Savia le enseñó un grueso anillo de guerrero, de oro y con una piedra roja engastada.
—¿Lo reconoces?
Falco lo miró, desconcertado.
—La incursión en ayuda del viejo Cato. Galba le quitó ese anillo al jefe escoto al que mató. Fue durante aquella batalla cuando capturamos a Odo.
—Si cuentas los anillos que cuelgan del cinturón de Galba, verás que falta uno.
—¿Y?
—Seguro que Odo lo cogió antes de morir.
—¿Quieres decir que se aferró al cinturón de Galba?
—Y todos los anillos cayeron al suelo como monedas. Como estaba oscuro y él tenía prisa, pues debía prepararse para la procesión de la boda, no tuvo tiempo de recuperarlos todos. El que se dejó olvidado acabó encontrándolo el druida Kalin. Estaba en la boca de la víctima. De ese modo, el esclavo nombró a su verdugo después de muerto.
—Así que Galba nos engañó a todos. —Suspiró—. De todos modos, ¿qué más da todo esto en medio de la catástrofe que vivimos? ¿Qué importa una víctima más? —Hizo ademán de retirarse—. Ahora Brasidia está al mando. Si le acuso me hará arrestar, o peor, me obligará a acudir al campo de batalla para que me maten. No puedo hacer más que intentar salvar lo que me queda.

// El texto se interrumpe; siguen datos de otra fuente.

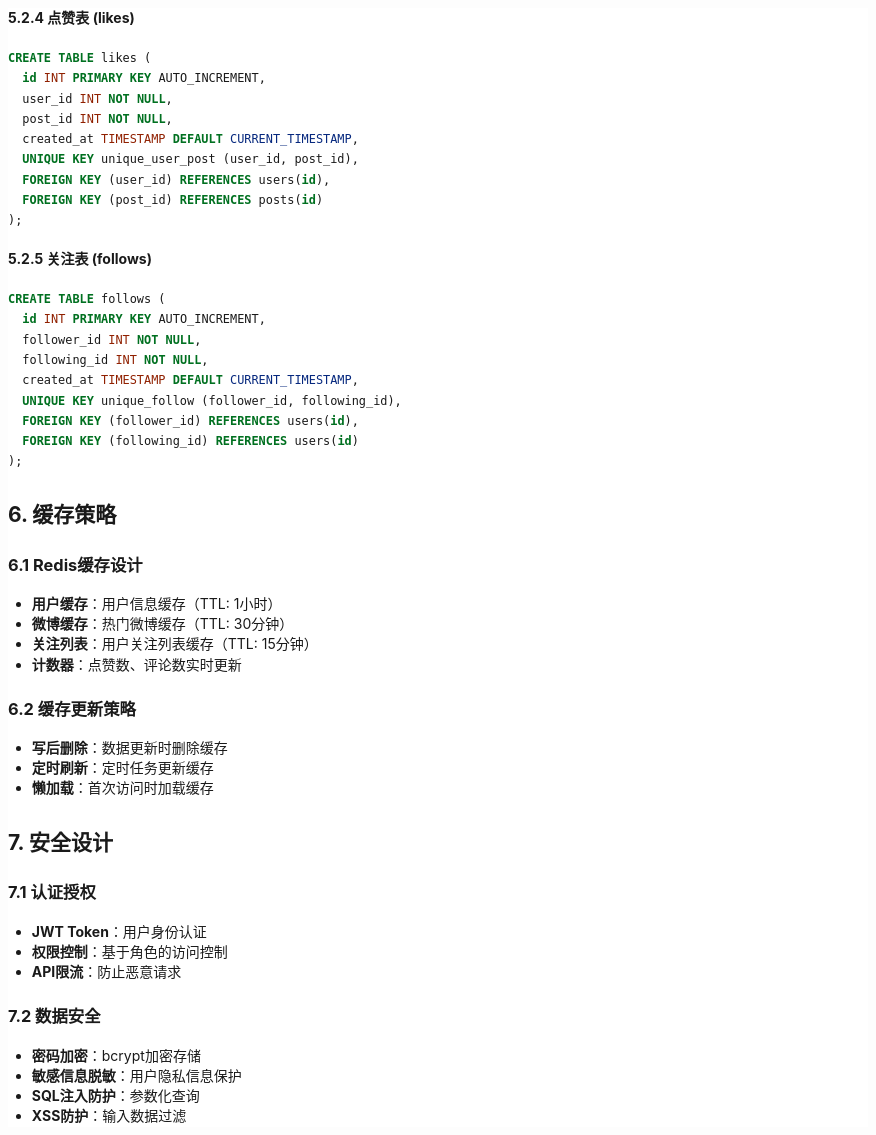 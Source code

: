 #### 5.2.4 点赞表 (likes)
```sql
CREATE TABLE likes (
  id INT PRIMARY KEY AUTO_INCREMENT,
  user_id INT NOT NULL,
  post_id INT NOT NULL,
  created_at TIMESTAMP DEFAULT CURRENT_TIMESTAMP,
  UNIQUE KEY unique_user_post (user_id, post_id),
  FOREIGN KEY (user_id) REFERENCES users(id),
  FOREIGN KEY (post_id) REFERENCES posts(id)
);
```

#### 5.2.5 关注表 (follows)
```sql
CREATE TABLE follows (
  id INT PRIMARY KEY AUTO_INCREMENT,
  follower_id INT NOT NULL,
  following_id INT NOT NULL,
  created_at TIMESTAMP DEFAULT CURRENT_TIMESTAMP,
  UNIQUE KEY unique_follow (follower_id, following_id),
  FOREIGN KEY (follower_id) REFERENCES users(id),
  FOREIGN KEY (following_id) REFERENCES users(id)
);
```

## 6. 缓存策略

### 6.1 Redis缓存设计
- **用户缓存**：用户信息缓存（TTL: 1小时）
- **微博缓存**：热门微博缓存（TTL: 30分钟）
- **关注列表**：用户关注列表缓存（TTL: 15分钟）
- **计数器**：点赞数、评论数实时更新

### 6.2 缓存更新策略
- **写后删除**：数据更新时删除缓存
- **定时刷新**：定时任务更新缓存
- **懒加载**：首次访问时加载缓存

## 7. 安全设计

### 7.1 认证授权
- **JWT Token**：用户身份认证
- **权限控制**：基于角色的访问控制
- **API限流**：防止恶意请求

### 7.2 数据安全
- **密码加密**：bcrypt加密存储
- **敏感信息脱敏**：用户隐私信息保护
- **SQL注入防护**：参数化查询
- **XSS防护**：输入数据过滤
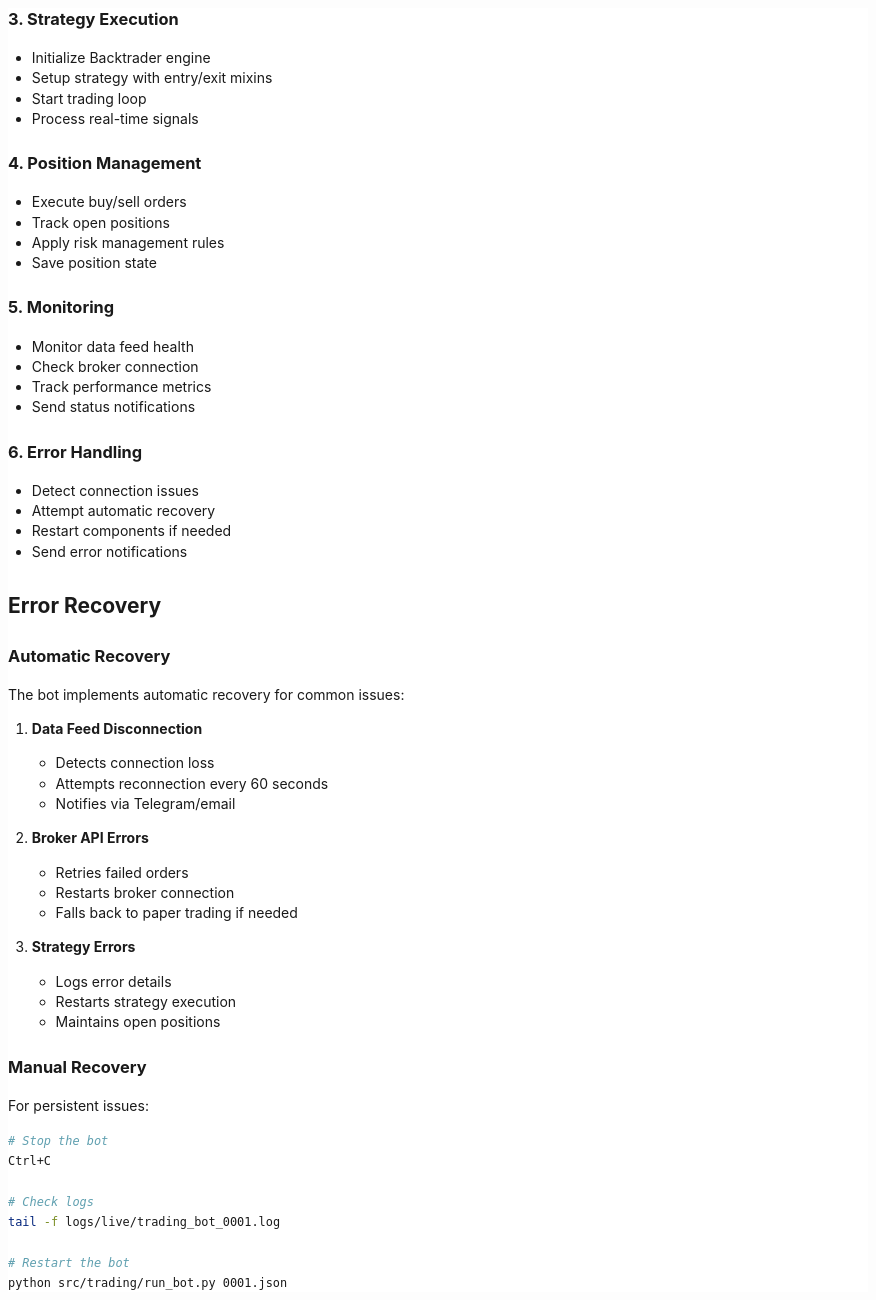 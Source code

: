 ### 3. Strategy Execution
- Initialize Backtrader engine
- Setup strategy with entry/exit mixins
- Start trading loop
- Process real-time signals

### 4. Position Management
- Execute buy/sell orders
- Track open positions
- Apply risk management rules
- Save position state

### 5. Monitoring
- Monitor data feed health
- Check broker connection
- Track performance metrics
- Send status notifications

### 6. Error Handling
- Detect connection issues
- Attempt automatic recovery
- Restart components if needed
- Send error notifications

## Error Recovery

### Automatic Recovery

The bot implements automatic recovery for common issues:

1. **Data Feed Disconnection**
   - Detects connection loss
   - Attempts reconnection every 60 seconds
   - Notifies via Telegram/email

2. **Broker API Errors**
   - Retries failed orders
   - Restarts broker connection
   - Falls back to paper trading if needed

3. **Strategy Errors**
   - Logs error details
   - Restarts strategy execution
   - Maintains open positions

### Manual Recovery

For persistent issues:

```bash
# Stop the bot
Ctrl+C

# Check logs
tail -f logs/live/trading_bot_0001.log

# Restart the bot
python src/trading/run_bot.py 0001.json
```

—Sí hay algo que puedes hacer, centurión, antes de que Galba se case con la viuda de Marco Flavio, el comandante muerto.
—Que se case con Valeria si es eso lo que quiere.
—Puedes hacer algo antes de que establezca una tiranía en el muro que tu familia lleva generaciones defendiendo, antes de que traicione a más ejércitos, antes de que los últimos vestigios de la petriana se sacrifiquen en aras de su ambición.
—¿Y qué puedo hacer, esclava?
—Ayudarme a liberar a Arden Carataco. Y dejar que sea él quien ejerza por ti la justicia romana.